§ **TASK DESCRIPTION**
Your response should contain only the lines running from the top of the data below through the line with "specific yaml file", both included. Pictures must be omitted.

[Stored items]

....

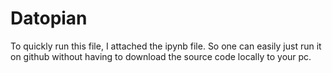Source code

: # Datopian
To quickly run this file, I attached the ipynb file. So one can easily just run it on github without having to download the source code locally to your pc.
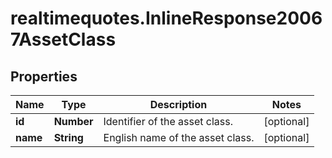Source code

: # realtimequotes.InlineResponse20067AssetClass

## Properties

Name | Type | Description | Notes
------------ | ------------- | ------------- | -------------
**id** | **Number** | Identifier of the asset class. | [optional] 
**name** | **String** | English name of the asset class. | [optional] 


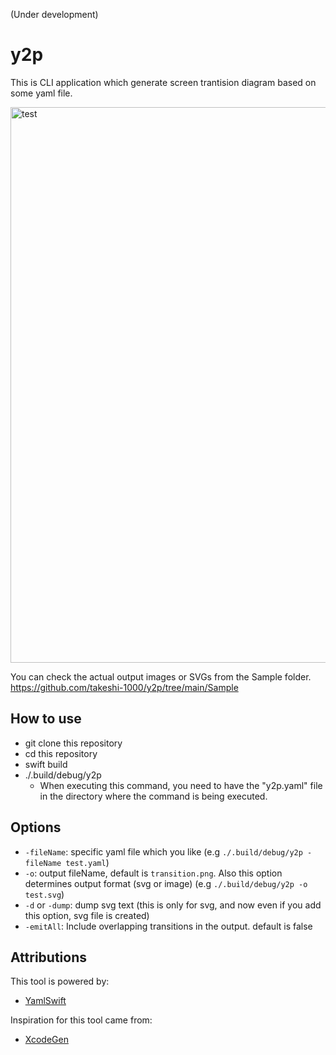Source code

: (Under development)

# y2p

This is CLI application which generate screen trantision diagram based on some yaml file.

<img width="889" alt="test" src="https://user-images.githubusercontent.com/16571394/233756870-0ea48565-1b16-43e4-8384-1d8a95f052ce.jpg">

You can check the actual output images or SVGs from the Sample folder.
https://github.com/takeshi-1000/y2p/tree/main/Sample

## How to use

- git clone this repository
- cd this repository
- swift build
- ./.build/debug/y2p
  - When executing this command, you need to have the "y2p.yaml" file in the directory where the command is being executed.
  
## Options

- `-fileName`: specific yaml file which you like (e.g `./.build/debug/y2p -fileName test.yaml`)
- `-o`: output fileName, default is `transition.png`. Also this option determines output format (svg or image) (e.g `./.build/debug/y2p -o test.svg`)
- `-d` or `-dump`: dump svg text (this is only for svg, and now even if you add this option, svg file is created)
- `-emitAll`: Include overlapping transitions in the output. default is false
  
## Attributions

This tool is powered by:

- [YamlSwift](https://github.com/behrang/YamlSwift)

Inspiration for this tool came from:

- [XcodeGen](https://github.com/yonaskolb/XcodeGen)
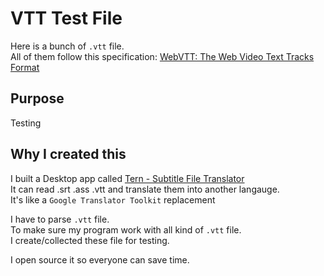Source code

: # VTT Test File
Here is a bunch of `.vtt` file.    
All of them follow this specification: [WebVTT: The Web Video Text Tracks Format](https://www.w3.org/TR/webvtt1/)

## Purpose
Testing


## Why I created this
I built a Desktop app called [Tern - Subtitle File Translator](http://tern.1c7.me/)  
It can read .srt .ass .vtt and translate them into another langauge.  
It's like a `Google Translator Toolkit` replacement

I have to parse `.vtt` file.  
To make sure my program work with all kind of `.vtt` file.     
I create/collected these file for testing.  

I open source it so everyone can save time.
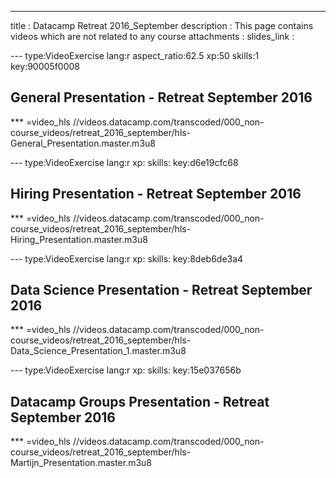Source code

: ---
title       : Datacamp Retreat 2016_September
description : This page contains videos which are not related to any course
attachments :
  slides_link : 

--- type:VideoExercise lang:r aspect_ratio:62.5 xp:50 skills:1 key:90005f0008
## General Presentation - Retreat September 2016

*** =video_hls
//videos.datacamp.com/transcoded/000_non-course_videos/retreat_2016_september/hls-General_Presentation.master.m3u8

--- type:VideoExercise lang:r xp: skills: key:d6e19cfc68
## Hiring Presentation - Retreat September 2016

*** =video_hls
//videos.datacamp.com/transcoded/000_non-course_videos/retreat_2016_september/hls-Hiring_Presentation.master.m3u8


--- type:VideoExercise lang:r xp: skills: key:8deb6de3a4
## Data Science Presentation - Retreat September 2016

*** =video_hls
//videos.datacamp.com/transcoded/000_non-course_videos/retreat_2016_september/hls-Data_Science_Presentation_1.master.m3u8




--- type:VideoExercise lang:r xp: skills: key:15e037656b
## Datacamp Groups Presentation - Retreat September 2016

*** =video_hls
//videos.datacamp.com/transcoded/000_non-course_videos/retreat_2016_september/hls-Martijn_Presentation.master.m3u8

....

§ **OUTPUT BELOW**
Source code

: # Datopian
To quickly run this file, I attached the ipynb file. So one can easily just run it on github without having to download the source code locally to your pc.
Source code

: # realtimequotes.InlineResponse20067AssetClass

## Properties

Name | Type | Description | Notes
------------ | ------------- | ------------- | -------------
**id** | **Number** | Identifier of the asset class. | [optional] 
**name** | **String** | English name of the asset class. | [optional] 


Source code

: (Under development)

# y2p

This is CLI application which generate screen trantision diagram based on some yaml file.

<img width="889" alt="test" src="https://user-images.githubusercontent.com/16571394/233756870-0ea48565-1b16-43e4-8384-1d8a95f052ce.jpg">

You can check the actual output images or SVGs from the Sample folder.
https://github.com/takeshi-1000/y2p/tree/main/Sample

## How to use

- git clone this repository
- cd this repository
- swift build
- ./.build/debug/y2p
  - When executing this command, you need to have the "y2p.yaml" file in the directory where the command is being executed.
  
## Options

- `-fileName`: specific yaml file which you like (e.g `./.build/debug/y2p -fileName test.yaml`)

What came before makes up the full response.